The evidence is considered very strong because much of it is based on studies that randomly assigned subjects not only to control groups but also to alternative methods that were themselves effective. Also noteworthy is that the same leaders/therapists very often administered both treatments, which controls for personality variables, and that the participants rated leaders as equal in both treatments with respect to all measured traits: confidence, enthusiasm, understanding, acceptance, and genuineness.

These controls and other checks indicate that the results reflect the specific qualities of the treatment itself and not generic factors (such as experimenter-demand, placebo, suggestion, and Hawthorne effects) or differences in the personalities, attitudes, or leadership qualities of the group leaders.

Another source of confidence in the findings summarized here is the meta-analytic study (Giblin et al., 1985) comparing RE with other major enrichment/therapeutic approaches. This study shows that RE has by far the largest effect sizes – a measure of the superiority of the method to controls or other treatment groups.

The effects of RE not only are maintained in follow-ups of approximately a year (Griffin & Apostal, 1993; Waldo, 1986) but can become even stronger over time (Griffin & Apostal, 1993; B. Guerney, Vogelsong, & Coufal, 1983).

It should be pointed out that there are RE Program materials that are designed for the illiterate, that the reading materials for the literate are at the 7th or lower grade level; that most of the results were obtained with populations ranking at the bottom two levels (IV & V) of the Hollingshead Index of socio-economic/educational status; and that the results are based on at least as many rural subjects as urban subjects.

Very recently a videotaped training program, with coaching by phone, has been developed to train RE group leaders by distance education, allowing for a much more economical and geographically dispersed body of trainers.

For a more detailed summary of three of the most important research studies on RE, please click here: Powerful Testimony from the Research about the Long-term Effectiveness of the Relationship Enhancement Model.

Bibliography

Accordino, M. P., & Guerney, B. G., Jr. (2001). The empirical validation of Relationship Enhancement® couple and family therapy.
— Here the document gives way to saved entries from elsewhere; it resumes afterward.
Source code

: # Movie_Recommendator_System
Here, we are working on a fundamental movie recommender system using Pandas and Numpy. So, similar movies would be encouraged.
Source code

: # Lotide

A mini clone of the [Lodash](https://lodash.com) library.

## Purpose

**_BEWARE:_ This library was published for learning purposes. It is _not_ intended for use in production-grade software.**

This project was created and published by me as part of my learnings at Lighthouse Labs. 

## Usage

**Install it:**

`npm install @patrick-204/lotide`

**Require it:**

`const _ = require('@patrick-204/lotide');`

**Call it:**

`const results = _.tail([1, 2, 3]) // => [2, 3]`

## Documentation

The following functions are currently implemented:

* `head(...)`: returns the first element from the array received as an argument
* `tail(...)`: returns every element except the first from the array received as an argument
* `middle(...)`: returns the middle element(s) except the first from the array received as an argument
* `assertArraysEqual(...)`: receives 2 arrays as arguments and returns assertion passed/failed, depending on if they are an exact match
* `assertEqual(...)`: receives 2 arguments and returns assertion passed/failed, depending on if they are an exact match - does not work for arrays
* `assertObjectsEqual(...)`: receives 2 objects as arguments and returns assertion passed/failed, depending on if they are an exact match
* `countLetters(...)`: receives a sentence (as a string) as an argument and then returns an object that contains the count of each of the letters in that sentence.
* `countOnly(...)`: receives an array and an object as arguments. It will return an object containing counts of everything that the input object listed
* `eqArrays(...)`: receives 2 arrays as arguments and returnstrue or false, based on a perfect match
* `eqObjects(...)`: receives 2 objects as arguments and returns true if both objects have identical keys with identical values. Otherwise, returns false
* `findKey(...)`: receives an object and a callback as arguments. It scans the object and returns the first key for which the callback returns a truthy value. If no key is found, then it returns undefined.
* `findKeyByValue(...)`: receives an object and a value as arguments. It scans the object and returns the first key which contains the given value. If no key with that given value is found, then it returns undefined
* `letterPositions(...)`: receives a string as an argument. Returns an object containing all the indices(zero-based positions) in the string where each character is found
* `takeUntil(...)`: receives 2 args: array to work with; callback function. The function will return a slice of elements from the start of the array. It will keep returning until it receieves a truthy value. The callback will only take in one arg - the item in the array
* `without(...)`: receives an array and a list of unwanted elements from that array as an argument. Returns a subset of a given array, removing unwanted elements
Chapter 13 in D. J. Cain & J. Seeman (Eds.),Humanistic Psychotherapies: Handbook of Research and Practice, (pp. 403-442). Washington, D.C.: American Psychological Association.

Avery, A. W., Ridley, C. A., Leslie, L. A., & Milholland, T. (1980). Relationship Enhancement with premarital dyads: A six-month follow-up. American Journal of Family Therapy, 8, 60-66.

Brooks, L. W. (1997). An investigation of Relationship Enhancement therapy in a group format with rural, southern couples. Unpublished doctoral dissertation, Florida State University School of Social Work, Tallahassee, FL.

Giblin, P., Sprenkle, D. H., & Sheehan, R. (1985). Enrichment outcome research: A meta-analysis of premarital, marital and family interventions. Journal of Marital and Family Therapy, 11, 257-271.

Griffin, J. M., Jr., & Apostal, R. A. (1993). The influence of Relationship Enhancement training on differentiation of self. Journal of Marital and Family Therapy, 19(3), 267-272.

Guerney, B. G., Jr., Vogelsong, E., & Coufal, J. (1983). Relationship Enhancement versus a traditional treatment: Follow-up and booster effects. In D. Olson & B. Miller (Eds.), Family Studies Review Yearbook Vol. 1. Beverly Hills: Sage Publications, 738-756.

Waldo, M. (1986). Group counseling for military personnel who battered their wives. Journal for Specialists in Group Work, 2(3), 132-138.